Caldwell claims Putin inherited a kleptocracy from Boris Yeltsin after democracy failed to take root in deeply corrupt post-Soviet Russia. In fact, Putin helped orchestrate the failure of democracy in Russia in the 1990s, in part by doing what Caldwell accuses Yeltsin’s former communist cronies of doing: turning state assets and cash into private fortunes. Thanks to Putin and a determined group of revanchist KGB officers intent on reinstituting Soviet-style control, in collusion with organized crime, Russian democracy never really had a chance.
Moscow Doesn’t Care What The Russian People Think
All of this is well-trod ground, and no one familiar with post-Soviet Russian history should dispute it. What Caldwell and other conservatives, like Hugh Hewitt, often point to in their assessments of Putin is how well he has served his country’s “national interests.” From the invasion and annexation of Crimea to Russia’s purported intervention against ISIS in Syria’s civil war, Putin has put Russia’s national interests first, they say, and done so in the face of global opposition.
That’s one way to look at it. But what Putin and his fellow oligarchs consider Russia’s national interests are probably not what ordinary Russians think they are. For all its military might, Russia is a very poor country with huge demographic problems. A year ago, nearly 20 million Russians (13.4 percent of the population) were reportedly living in poverty, on less than $139 a month. Last year saw a spike in labor protests, mostly related to unpaid wages. Some 82 percent of Russians say they can feel the effects of their country’s economic decline, up from 61 percent in 2014.

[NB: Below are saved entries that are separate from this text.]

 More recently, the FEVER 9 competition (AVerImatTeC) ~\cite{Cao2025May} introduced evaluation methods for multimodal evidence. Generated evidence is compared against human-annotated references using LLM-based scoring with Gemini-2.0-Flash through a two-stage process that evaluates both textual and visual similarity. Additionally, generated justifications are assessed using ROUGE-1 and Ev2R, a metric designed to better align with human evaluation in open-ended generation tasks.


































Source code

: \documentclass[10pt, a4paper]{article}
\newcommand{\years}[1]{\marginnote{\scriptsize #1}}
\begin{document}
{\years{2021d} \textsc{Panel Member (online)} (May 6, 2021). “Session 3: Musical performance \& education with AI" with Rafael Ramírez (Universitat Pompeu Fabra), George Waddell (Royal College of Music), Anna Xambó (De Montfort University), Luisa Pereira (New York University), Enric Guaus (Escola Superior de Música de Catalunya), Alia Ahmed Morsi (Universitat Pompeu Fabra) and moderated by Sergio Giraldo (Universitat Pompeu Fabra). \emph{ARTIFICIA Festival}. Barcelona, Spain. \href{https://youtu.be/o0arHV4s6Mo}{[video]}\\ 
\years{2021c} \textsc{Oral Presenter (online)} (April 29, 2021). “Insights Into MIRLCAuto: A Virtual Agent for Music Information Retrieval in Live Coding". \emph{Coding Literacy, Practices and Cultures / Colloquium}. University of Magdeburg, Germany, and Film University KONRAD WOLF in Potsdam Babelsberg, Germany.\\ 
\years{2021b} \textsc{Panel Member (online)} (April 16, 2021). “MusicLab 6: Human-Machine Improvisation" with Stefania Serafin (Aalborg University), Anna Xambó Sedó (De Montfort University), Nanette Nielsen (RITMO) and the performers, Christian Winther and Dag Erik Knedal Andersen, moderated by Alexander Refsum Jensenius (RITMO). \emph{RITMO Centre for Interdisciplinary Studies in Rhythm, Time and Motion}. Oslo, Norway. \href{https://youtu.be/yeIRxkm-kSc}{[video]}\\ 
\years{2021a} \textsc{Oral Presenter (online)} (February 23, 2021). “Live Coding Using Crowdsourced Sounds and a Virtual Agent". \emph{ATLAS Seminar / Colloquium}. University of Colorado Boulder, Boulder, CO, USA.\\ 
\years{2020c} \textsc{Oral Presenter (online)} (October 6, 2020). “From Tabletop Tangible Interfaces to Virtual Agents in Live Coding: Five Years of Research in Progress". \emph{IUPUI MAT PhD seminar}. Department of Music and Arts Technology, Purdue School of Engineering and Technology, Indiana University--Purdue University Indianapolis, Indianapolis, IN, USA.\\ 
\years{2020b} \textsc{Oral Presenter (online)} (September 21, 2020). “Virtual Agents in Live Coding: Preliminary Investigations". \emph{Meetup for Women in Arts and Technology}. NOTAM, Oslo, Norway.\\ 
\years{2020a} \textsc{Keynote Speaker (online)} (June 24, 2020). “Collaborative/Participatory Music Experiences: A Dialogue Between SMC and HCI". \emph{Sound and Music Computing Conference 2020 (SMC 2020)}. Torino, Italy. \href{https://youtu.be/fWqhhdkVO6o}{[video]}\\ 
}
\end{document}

In this context, do ordinary Russians think that propping up the Assad regime in Syria, or preventing Ukraine from joining NATO, or meddling in other countries’ elections, are core national interests? Probably not, although we’ll never know because Putin’s Russia, like any run-of-the-mill autocratic regime, isn’t all that interested in what ordinary people think.
That gets to the heart of the problem. Caldwell says Putin has become “a symbol of national sovereignty in its battle with globalism.” But national sovereignty doesn’t mean much if the government doesn’t derive its powers from the consent of the governed. Conservatives, who are supposed to care about things like free speech and civil rights, shouldn’t need the spectacle of mass protests and police brutality to remind them that the Russian people are not sovereign in Putin’s empire.
That they do need such a reminder should tell us more about the state of our political discourse than it does about Russia’s.